12. Lewis lays out the four Cardinal virtues: Prudence, Temperance, Justice and Fortitude and his main point is to attain the quality of being virtuous rather than merely doing the right thing out of the wrong reasons. Largely I am in agreement here. The concern here falls under the virtue of Justice which includes keeping promises, fairness, honesty, give and take etc. Being a reliable person is indeed a good character. The gripe concerns types of people who do not deserve to be treated with any sort of regard: the “psychic vampire,” the ingrate, the compulsive liar. Why expend even the slightest amount of vital energy on people who would rob one of vital existence? The same type of person who, treated with fairness and consideration, betrays the gesture with a sense of indebtedness, ironically with shouts of fairplay.

13. Lewis states that psychoanalysis aims to rid man of abnormal feelings, giving him more raw material for his choices, while morality deals with the choices themselves. Lewis classifies these feelings into two categories: normal feelings which are common to all men and unnatural feelings due to something gone wrong in the subconscious. He exemplifies this as regarding fear of dangerous things as normal, being common to all men and regarding homosexuality as abnormal, an unnatural attraction between the same sex. Homosexuality may not be common to ALL men, but neither is the taste for peanut butter and we do not regard liking peanut butter as being unnatural. It is a matter of personal preference. However, this is just the psychoanalytic problem and says nothing of morality. Morally speaking, what is immoral about being attracted to the same sex?

14. Lewis spoke about sexual morality and said the state to which the sexual instinct has now got is something to be ashamed of. He justifies this by adding that there is nothing to be ashamed of in enjoying your food: there would be everything to be ashamed of if half the world made food the main interest of their lives and spent their time looking at pictures of food and dribbling and smacking their lips. Very broadly I am in agreement with this. The man who blindly builds his life around one particular thing such as sex could be debated to live an empty sham of a life. It could be argued however that this particular thing, singular of all else brings a great joy to the man, so much so that he has made an idol of it. Every touch is philosophical. Every caress is poetry. My point is that one should not make a compulsion out of a particular desire, nor make it an idol unto himself. I enjoy full sexual fulfillment, but I also am very passionate about music, read philosophy, learn about the universe, have hobbies et cetera. There is much more to the universe than mere pleasure. Lewis also pointed out that if everyone submitted themselves to every whim, every desire, there would be impotence, jealousy, lies, the opposite of good. Man must show some degree of restraint. I agree. Blind hedonism can be damaging. I admire Aristotle’s golden mean, the desirable middle between two extremes, one of excess and the other of deficiency.
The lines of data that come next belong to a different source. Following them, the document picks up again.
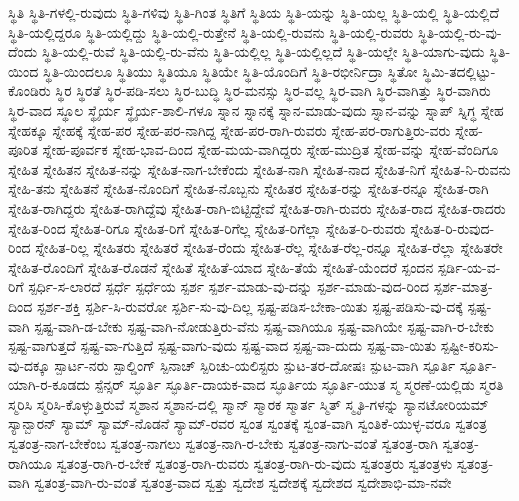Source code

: {ಸ್ಥಿತಿ
ಸ್ಥಿತಿ-ಗಳಲ್ಲಿ-ರುವುದು
ಸ್ಥಿತಿ-ಗಳಿವು
ಸ್ಥಿತಿ-ಗಿಂತ
ಸ್ಥಿತಿಗೆ
ಸ್ಥಿತಿಯ
ಸ್ಥಿತಿ-ಯನ್ನು
ಸ್ಥಿತಿ-ಯಲ್ಲ
ಸ್ಥಿತಿ-ಯಲ್ಲಿ
ಸ್ಥಿತಿ-ಯಲ್ಲಿದೆ
ಸ್ಥಿತಿ-ಯಲ್ಲಿದ್ದರೂ
ಸ್ಥಿತಿ-ಯಲ್ಲಿದ್ದು
ಸ್ಥಿತಿ-ಯಲ್ಲಿ-ರುತ್ತೇನೆ
ಸ್ಥಿತಿ-ಯಲ್ಲಿ-ರುವನು
ಸ್ಥಿತಿ-ಯಲ್ಲಿ-ರುವರು
ಸ್ಥಿತಿ-ಯಲ್ಲಿ-ರು-ವು-ದೆಂದು
ಸ್ಥಿತಿ-ಯಲ್ಲಿ-ರುವೆ
ಸ್ಥಿತಿ-ಯಲ್ಲಿ-ರು-ವೆನು
ಸ್ಥಿತಿ-ಯಲ್ಲಿಲ್ಲ
ಸ್ಥಿತಿ-ಯಲ್ಲಿಲ್ಲದೆ
ಸ್ಥಿತಿ-ಯಲ್ಲೇ
ಸ್ಥಿತಿ-ಯಾಗು-ವುದು
ಸ್ಥಿತಿ-ಯಿಂದ
ಸ್ಥಿತಿ-ಯಿಂದಲೂ
ಸ್ಥಿತಿಯು
ಸ್ಥಿತಿಯೂ
ಸ್ಥಿತಿಯೇ
ಸ್ಥಿತಿ-ಯೊಂದಿಗೆ
ಸ್ಥಿತಿ-ರಭೀರ್ನಿದ್ರಾ
ಸ್ಥಿತೋ
ಸ್ಥಿಮಿ-ತದಲ್ಲಿಟ್ಟು-ಕೊಂಡಿರು
ಸ್ಥಿರ
ಸ್ಥಿರತೆ
ಸ್ಥಿರ-ಪಡಿ-ಸಲು
ಸ್ಥಿರ-ಬುದ್ಧಿ
ಸ್ಥಿರ-ಮನಸ್ಸು
ಸ್ಥಿರ-ವಲ್ಲ
ಸ್ಥಿರ-ವಾಗಿ
ಸ್ಥಿರ-ವಾಗಿತ್ತು
ಸ್ಥಿರ-ವಾಗಿರು
ಸ್ಥಿರ-ವಾದ
ಸ್ಥೂಲ
ಸ್ಥೈರ್ಯ
ಸ್ಥೈರ್ಯ-ಶಾಲಿ-ಗಳೂ
ಸ್ನಾನ
ಸ್ನಾನಕ್ಕೆ
ಸ್ನಾನ-ಮಾಡು-ವುದು
ಸ್ನಾನ-ವನ್ನು
ಸ್ನಾಪ್
ಸ್ನಿಗ್ಧ
ಸ್ನೇಹ
ಸ್ನೇಹಕ್ಕೂ
ಸ್ನೇಹಕ್ಕೆ
ಸ್ನೇಹ-ಪರ
ಸ್ನೇಹ-ಪರ-ನಾಗಿದ್ದ
ಸ್ನೇಹ-ಪರ-ರಾಗಿ-ರುವರು
ಸ್ನೇಹ-ಪರ-ರಾಗುತ್ತಿರು-ವರು
ಸ್ನೇಹ-ಪೂರಿತ
ಸ್ನೇಹ-ಪೂರ್ವಕ
ಸ್ನೇಹ-ಭಾವ-ದಿಂದ
ಸ್ನೇಹ-ಮಯ-ವಾಗಿದ್ದರು
ಸ್ನೇಹ-ಮುದ್ರಿತ
ಸ್ನೇಹ-ವನ್ನು
ಸ್ನೇಹ-ವೆಂದಿಗೂ
ಸ್ನೇಹಿತ
ಸ್ನೇಹಿತನ
ಸ್ನೇಹಿತ-ನನ್ನು
ಸ್ನೇಹಿತ-ನಾಗ-ಬೇಕೆಂದು
ಸ್ನೇಹಿತ-ನಾಗಿ
ಸ್ನೇಹಿತ-ನಾದ
ಸ್ನೇಹಿತ-ನಿಗೆ
ಸ್ನೇಹಿತ-ನಿ-ರುವನು
ಸ್ನೇಹಿ-ತನು
ಸ್ನೇಹಿತನೆ
ಸ್ನೇಹಿತ-ನೊಂದಿಗೆ
ಸ್ನೇಹಿತ-ನೊಬ್ಬನು
ಸ್ನೇಹಿತರ
ಸ್ನೇಹಿತ-ರನ್ನು
ಸ್ನೇಹಿತ-ರನ್ನೂ
ಸ್ನೇಹಿತ-ರಾಗಿ
ಸ್ನೇಹಿತ-ರಾಗಿದ್ದರು
ಸ್ನೇಹಿತ-ರಾಗಿದ್ದೆವು
ಸ್ನೇಹಿತ-ರಾಗಿ-ಬಿಟ್ಟಿದ್ದೇವೆ
ಸ್ನೇಹಿತ-ರಾಗಿ-ರುವರು
ಸ್ನೇಹಿತ-ರಾದ
ಸ್ನೇಹಿತ-ರಾದರು
ಸ್ನೇಹಿತ-ರಿಂದ
ಸ್ನೇಹಿತ-ರಿಗೂ
ಸ್ನೇಹಿತ-ರಿಗೆ
ಸ್ನೇಹಿತ-ರಿಗೆಲ್ಲ
ಸ್ನೇಹಿತ-ರಿಗೆಲ್ಲಾ
ಸ್ನೇಹಿತ-ರಿ-ರುವರು
ಸ್ನೇಹಿತ-ರಿ-ರುವುದ-ರಿಂದ
ಸ್ನೇಹಿತ-ರಿಲ್ಲ
ಸ್ನೇಹಿತರು
ಸ್ನೇಹಿತರೆ
ಸ್ನೇಹಿತ-ರೆಂದು
ಸ್ನೇಹಿತ-ರೆಲ್ಲ
ಸ್ನೇಹಿತ-ರೆಲ್ಲ-ರನ್ನೂ
ಸ್ನೇಹಿತ-ರೆಲ್ಲಾ
ಸ್ನೇಹಿತರೇ
ಸ್ನೇಹಿತ-ರೊಂದಿಗೆ
ಸ್ನೇಹಿತ-ರೊಡನೆ
ಸ್ನೇಹಿತೆ
ಸ್ನೇಹಿತೆ-ಯಾದ
ಸ್ನೇಹಿ-ತೆಯೆ
ಸ್ನೇಹಿತೆ-ಯೆಂದರೆ
ಸ್ಪಂದನ
ಸ್ಪರ್ಡಿ-ಯ-ವ-ರಿಗೆ
ಸ್ಪರ್ಧಿ-ಸ-ಲಾರದೆ
ಸ್ಪರ್ಧೆ
ಸ್ಪರ್ಧೆಯ
ಸ್ಪರ್ಶ
ಸ್ಪರ್ಶ-ಮಾಡು-ವು-ದನ್ನು
ಸ್ಪರ್ಶ-ಮಾಡು-ವುದ-ರಿಂದ
ಸ್ಪರ್ಶ-ಮಾತ್ರ-ದಿಂದ
ಸ್ಪರ್ಶ-ಶಕ್ತಿ
ಸ್ಪರ್ಶಿ-ಸಿ-ರುವರೋ
ಸ್ಪರ್ಶಿ-ಸು-ವು-ದಿಲ್ಲ
ಸ್ಪಷ್ಟ-ಪಡಿಸ-ಬೇಕಾ-ಯಿತು
ಸ್ಪಷ್ಟ-ಪಡಿಸು-ವು-ದಕ್ಕೆ
ಸ್ಪಷ್ಟ-ವಾಗಿ
ಸ್ಪಷ್ಟ-ವಾಗಿ-ಡ-ಬೇಕು
ಸ್ಪಷ್ಟ-ವಾಗಿ-ನೋಡುತ್ತಿರು-ವೆನು
ಸ್ಪಷ್ಟ-ವಾಗಿಯೂ
ಸ್ಪಷ್ಟ-ವಾಗಿಯೇ
ಸ್ಪಷ್ಟ-ವಾಗಿ-ರ-ಬೇಕು
ಸ್ಪಷ್ಟ-ವಾಗುತ್ತದೆ
ಸ್ಪಷ್ಟ-ವಾ-ಗುತ್ತಿದೆ
ಸ್ಪಷ್ಟ-ವಾಗು-ವುದು
ಸ್ಪಷ್ಟ-ವಾದ
ಸ್ಪಷ್ಟ-ವಾ-ದುದು
ಸ್ಪಷ್ಟ-ವಾ-ಯಿತು
ಸ್ಪಷ್ಟೀ-ಕರಿಸು-ವು-ದಕ್ಕೂ
ಸ್ಪಾರ್ಟ-ನರು
ಸ್ಪಾಲ್ಡಿಂಗ್
ಸ್ಪಿನಾಚ್
ಸ್ಪಿರಿಚು-ಯಲಿಸ್ಟರು
ಸ್ಪುಟ-ತರ-ದೋಷಃ
ಸ್ಪುಟ-ವಾಗಿ
ಸ್ಪೂರ್ತಿ
ಸ್ಪೂರ್ತಿ-ಯಾಗಿ-ರ-ಕೂಡದು
ಸ್ಪೆನ್ಸರ್
ಸ್ಫೂರ್ತಿ
ಸ್ಫೂರ್ತಿ-ದಾಯಕ-ವಾದ
ಸ್ಫೂರ್ತಿಯ
ಸ್ಫೂರ್ತಿ-ಯುತ
ಸ್ಮ
ಸ್ಮರಣೆ-ಯಲ್ಲಿಡು
ಸ್ಮರತಿ
ಸ್ಮರಿಸಿ
ಸ್ಮರಿಸಿ-ಕೊಳ್ಳುತ್ತಿರುವೆ
ಸ್ಮಶಾನ
ಸ್ಮಶಾನ-ದಲ್ಲಿ
ಸ್ಮಾನ್
ಸ್ಮಾರಕ
ಸ್ಮಾರ್ತ
ಸ್ಮಿತ್
ಸ್ಮೃತಿ-ಗಳನ್ನು
ಸ್ಯಾನಟೋರಿಯಮ್
ಸ್ಯಾನ್ಬಾರನ್
ಸ್ಯಾಮ್
ಸ್ಯಾಮ್-ನೊಡನೆ
ಸ್ಯಾಮ್-ರವರ
ಸ್ವಂತ
ಸ್ವಂತಕ್ಕೆ
ಸ್ವಂತ-ವಾಗಿ
ಸ್ವಂತಿಕೆ-ಯುಳ್ಳ-ವರೂ
ಸ್ವತಂತ್ರ
ಸ್ವತಂತ್ರ-ನಾಗ-ಬೇಕೆಂಬ
ಸ್ವತಂತ್ರ-ನಾಗಲು
ಸ್ವತಂತ್ರ-ನಾಗಿ-ರ-ಬೇಕು
ಸ್ವತಂತ್ರ-ನಾಗು-ವಂತೆ
ಸ್ವತಂತ್ರ-ರಾಗಿ
ಸ್ವತಂತ್ರ-ರಾಗಿಯೂ
ಸ್ವತಂತ್ರ-ರಾಗಿ-ರ-ಬೇಕೆ
ಸ್ವತಂತ್ರ-ರಾಗಿ-ರುವರು
ಸ್ವತಂತ್ರ-ರಾಗಿ-ರು-ವುದು
ಸ್ವತಂತ್ರರು
ಸ್ವತಂತ್ರಳು
ಸ್ವತಂತ್ರ-ವಾಗಿ
ಸ್ವತಂತ್ರ-ವಾಗಿ-ರು-ವಂತೆ
ಸ್ವತಂತ್ರ-ವಾದ
ಸ್ವತ್ತು
ಸ್ವದೇಶ
ಸ್ವದೇಶಕ್ಕೆ
ಸ್ವದೇಶದ
ಸ್ವದೇಶಾಭಿ-ಮಾ-ನವೇ
}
15. Lewis goes on to talk about marriage. He begins by stating the monstrosity of sexual intercourse outside of marriage is the taking of that particular union (sexual intercourse) and getting it by itself without the total union. He argues that one must not isolate that pleasure without the overall union of marriage anymore more than one would isolate the pleasure of taste without swallowing and digesting. He continues that marriage is a public promise, and we should keep our promises. He adds that marriage should be permanent, and if one doesn’t believe in a permanent marriage then it is better to live unmarried than to make vows one does not intend to keep. However, in Christian eyes he is still guilty of fornication. Lewis makes a good point about how marriage is a public promise or vow to be chaste and that we should keep our promises. And that if we do not really intend on being honest or intend on having a permanent marriage it is better to live together unmarried, however, in Christian eyes one is still guilty of fornication. My first objection is that marriage should be a private matter and not to be concerned with the general public whatsoever. Secondly, that marriage is not something as sacred as Christianity purports it to be, as to being a permanent union. As relationships often fail, and keeping the two together at all costs is absurd. And lastly, the sin of fornication. So much guilt has been infused in premarital sexual activity, and the whole matter is utter drivel. It seems to imply that pleasure without commitment is shameful, which is quite the contrary. A note: Lewis adds that the Christian view of divorce shouldn’t be forced upon the remaining non-Christian society, and I respect him in this regard. However, he believes there ought to be two distinct marriages: one governed by State with rules that apply to everyone, and the other governed by the church with rules that apply to members. Marriage should not be a public affair as stated above. It should be a private matter between parties.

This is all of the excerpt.